CCND3 is the target gene of t(6;14)(p21.1;q32.3)
The close physical linkage of the breakpoints to CCND3, the lack of any obvious transcribed sequences in the intervening region, and the previous demonstration of involvement of other G1 cell-cycle regulatory proteins in B-cell malignancies suggested thatCCND3 was the probable target gene of t(6;14)(p21.1;q32.3). To confirm this, Northern and Western blotting was performed in cases 1 and 2 in which there was suitable material available (Figure2A-B).
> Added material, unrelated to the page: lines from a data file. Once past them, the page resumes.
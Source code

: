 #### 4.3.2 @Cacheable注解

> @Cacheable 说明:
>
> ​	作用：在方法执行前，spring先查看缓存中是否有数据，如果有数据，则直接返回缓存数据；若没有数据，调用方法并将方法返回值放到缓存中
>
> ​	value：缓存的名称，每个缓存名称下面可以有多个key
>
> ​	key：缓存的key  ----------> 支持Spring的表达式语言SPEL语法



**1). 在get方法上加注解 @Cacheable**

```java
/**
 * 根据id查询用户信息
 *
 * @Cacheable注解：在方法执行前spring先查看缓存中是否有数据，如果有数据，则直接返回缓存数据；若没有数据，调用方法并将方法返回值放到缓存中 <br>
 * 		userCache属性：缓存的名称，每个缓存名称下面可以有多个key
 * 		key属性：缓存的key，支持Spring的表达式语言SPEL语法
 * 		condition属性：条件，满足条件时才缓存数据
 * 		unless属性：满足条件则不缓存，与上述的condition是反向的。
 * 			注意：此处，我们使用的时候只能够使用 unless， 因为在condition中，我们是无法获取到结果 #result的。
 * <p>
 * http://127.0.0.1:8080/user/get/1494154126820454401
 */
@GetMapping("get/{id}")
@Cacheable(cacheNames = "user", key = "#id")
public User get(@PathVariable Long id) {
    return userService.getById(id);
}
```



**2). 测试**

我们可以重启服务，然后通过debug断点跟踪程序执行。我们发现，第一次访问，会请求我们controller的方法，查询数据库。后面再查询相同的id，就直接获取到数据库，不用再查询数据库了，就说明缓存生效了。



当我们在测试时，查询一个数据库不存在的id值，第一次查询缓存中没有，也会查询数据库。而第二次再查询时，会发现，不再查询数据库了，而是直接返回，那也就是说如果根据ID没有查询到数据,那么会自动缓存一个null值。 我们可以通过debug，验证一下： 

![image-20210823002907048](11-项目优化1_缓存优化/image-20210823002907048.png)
Marked overexpression ofCCND3 RNA in case 1 and cyclin D3 protein in both cases were seen in comparison to other B-cell malignancies and lymphoid cell lines lacking cytogenetic abnormalities of chromosome band 6p21. Immunohistochemistry showed that all the neoplastic lymphoid cells expressed cyclin D3 (Figure 3A-B). Both cases also showed high-level expression of p27Kip1. Together, these data indicated that the illegitimate IGH Sγ rearrangement in both cases represented a t(6;14)(p21.1;q32.3), with breakpoints adjacent to CCND3, resulting in deregulated expression of cyclin D3.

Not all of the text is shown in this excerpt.